[Opening DATA SECTION section]

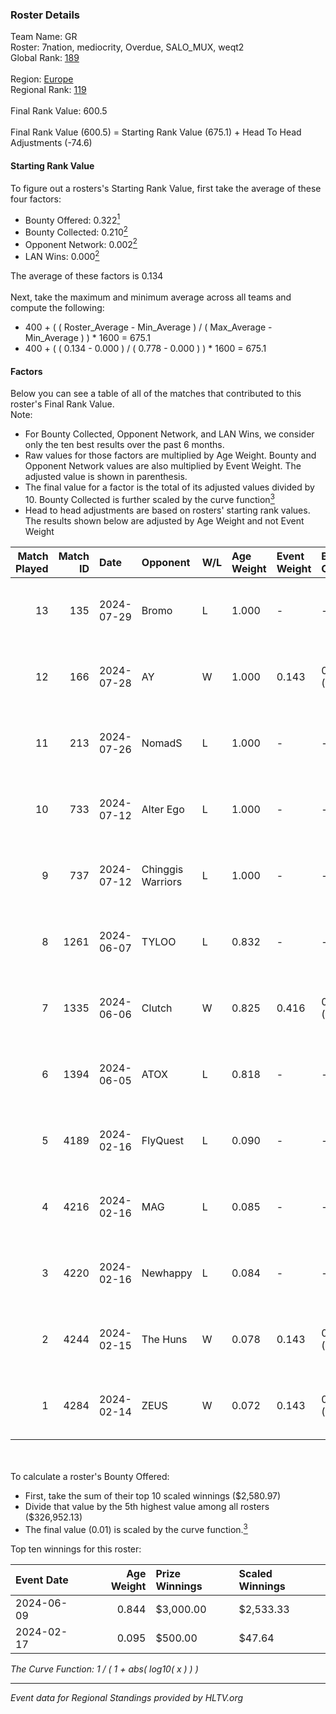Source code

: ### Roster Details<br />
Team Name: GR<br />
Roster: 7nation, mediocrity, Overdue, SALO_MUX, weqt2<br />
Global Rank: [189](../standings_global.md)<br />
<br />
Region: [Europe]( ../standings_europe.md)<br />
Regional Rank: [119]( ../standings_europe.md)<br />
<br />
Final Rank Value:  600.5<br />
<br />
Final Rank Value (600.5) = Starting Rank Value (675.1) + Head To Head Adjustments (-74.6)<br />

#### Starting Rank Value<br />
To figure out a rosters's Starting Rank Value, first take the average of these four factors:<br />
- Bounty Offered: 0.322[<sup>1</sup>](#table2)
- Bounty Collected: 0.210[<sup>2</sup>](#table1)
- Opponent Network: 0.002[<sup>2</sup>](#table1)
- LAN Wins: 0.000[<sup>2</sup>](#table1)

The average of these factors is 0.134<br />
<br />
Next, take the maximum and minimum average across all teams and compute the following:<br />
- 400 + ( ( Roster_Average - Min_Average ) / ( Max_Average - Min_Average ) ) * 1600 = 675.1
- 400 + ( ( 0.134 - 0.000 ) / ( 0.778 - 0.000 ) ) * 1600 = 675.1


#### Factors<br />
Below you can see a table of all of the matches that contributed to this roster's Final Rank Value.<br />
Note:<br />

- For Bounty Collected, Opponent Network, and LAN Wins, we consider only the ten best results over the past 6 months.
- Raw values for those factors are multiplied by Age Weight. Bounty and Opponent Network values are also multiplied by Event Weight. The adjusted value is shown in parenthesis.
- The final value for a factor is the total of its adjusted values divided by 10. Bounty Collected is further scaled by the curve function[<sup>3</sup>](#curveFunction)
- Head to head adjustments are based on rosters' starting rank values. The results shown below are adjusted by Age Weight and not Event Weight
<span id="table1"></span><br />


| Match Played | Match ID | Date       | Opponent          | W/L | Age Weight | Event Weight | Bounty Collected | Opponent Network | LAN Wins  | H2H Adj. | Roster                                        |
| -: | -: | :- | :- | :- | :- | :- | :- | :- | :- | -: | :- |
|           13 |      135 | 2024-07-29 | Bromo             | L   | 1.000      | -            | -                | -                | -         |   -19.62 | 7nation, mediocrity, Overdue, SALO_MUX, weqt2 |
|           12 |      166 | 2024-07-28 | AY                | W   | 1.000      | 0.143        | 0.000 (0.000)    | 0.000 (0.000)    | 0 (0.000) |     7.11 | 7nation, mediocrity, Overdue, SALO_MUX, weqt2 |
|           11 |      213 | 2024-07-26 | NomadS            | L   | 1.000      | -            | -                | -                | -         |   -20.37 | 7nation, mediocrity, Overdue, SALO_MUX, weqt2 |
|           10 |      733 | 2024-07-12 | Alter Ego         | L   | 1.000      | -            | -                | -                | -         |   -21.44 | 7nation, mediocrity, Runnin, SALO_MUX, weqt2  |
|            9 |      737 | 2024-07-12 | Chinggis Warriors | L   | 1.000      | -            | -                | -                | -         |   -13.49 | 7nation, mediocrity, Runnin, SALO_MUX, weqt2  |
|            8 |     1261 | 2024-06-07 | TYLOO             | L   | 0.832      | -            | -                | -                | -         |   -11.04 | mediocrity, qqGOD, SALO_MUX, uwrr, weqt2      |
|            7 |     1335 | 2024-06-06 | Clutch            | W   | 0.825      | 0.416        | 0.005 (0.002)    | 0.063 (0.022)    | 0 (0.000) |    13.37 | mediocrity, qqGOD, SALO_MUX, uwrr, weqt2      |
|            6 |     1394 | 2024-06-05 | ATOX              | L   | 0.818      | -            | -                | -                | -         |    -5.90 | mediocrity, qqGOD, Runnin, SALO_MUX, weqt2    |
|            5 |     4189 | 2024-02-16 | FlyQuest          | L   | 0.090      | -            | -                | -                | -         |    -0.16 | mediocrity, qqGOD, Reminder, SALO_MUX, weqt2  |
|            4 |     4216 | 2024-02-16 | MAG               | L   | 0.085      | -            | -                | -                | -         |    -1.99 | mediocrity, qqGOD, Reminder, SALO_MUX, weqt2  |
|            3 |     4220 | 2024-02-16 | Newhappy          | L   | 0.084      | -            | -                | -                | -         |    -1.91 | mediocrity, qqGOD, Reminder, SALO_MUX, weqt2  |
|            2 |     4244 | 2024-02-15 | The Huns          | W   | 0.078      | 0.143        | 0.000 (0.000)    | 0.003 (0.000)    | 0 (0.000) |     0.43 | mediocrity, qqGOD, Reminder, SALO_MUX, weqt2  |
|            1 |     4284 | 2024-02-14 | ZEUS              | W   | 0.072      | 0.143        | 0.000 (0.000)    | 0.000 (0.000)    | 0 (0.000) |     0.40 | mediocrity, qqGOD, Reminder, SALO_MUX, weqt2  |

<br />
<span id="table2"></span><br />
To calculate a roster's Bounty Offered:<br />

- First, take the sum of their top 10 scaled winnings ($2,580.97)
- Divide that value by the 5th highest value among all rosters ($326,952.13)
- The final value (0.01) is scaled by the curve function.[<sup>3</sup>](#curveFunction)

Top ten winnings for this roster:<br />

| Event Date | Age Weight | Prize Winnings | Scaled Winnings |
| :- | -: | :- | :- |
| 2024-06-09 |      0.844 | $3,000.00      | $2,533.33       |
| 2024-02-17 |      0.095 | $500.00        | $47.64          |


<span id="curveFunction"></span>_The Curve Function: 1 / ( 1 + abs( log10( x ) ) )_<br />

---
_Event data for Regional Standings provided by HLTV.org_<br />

[Closing DATA SECTION section]
[Opening DATA SECTION section]

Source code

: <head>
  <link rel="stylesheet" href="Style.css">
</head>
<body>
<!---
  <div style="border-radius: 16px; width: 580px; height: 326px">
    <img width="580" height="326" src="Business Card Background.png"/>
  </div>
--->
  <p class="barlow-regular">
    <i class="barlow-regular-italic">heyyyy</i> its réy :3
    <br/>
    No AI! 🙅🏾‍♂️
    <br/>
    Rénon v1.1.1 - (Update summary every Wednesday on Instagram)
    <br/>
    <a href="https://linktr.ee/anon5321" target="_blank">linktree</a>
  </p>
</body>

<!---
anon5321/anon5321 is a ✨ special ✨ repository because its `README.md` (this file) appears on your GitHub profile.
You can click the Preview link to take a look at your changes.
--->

[Closing DATA SECTION section]

WHAT THE EXERCISE ASKS :: The reply should consist solely of the lines above from the one that has "- Divide that" through the one that has "0.095 | $500.00", reproduced exactly.

WRITTEN ANSWER ::
- Divide that value by the 5th highest value among all rosters ($326,952.13)
- The final value (0.01) is scaled by the curve function.[<sup>3</sup>](#curveFunction)

Top ten winnings for this roster:<br />

| Event Date | Age Weight | Prize Winnings | Scaled Winnings |
| :- | -: | :- | :- |
| 2024-06-09 |      0.844 | $3,000.00      | $2,533.33       |
| 2024-02-17 |      0.095 | $500.00        | $47.64          |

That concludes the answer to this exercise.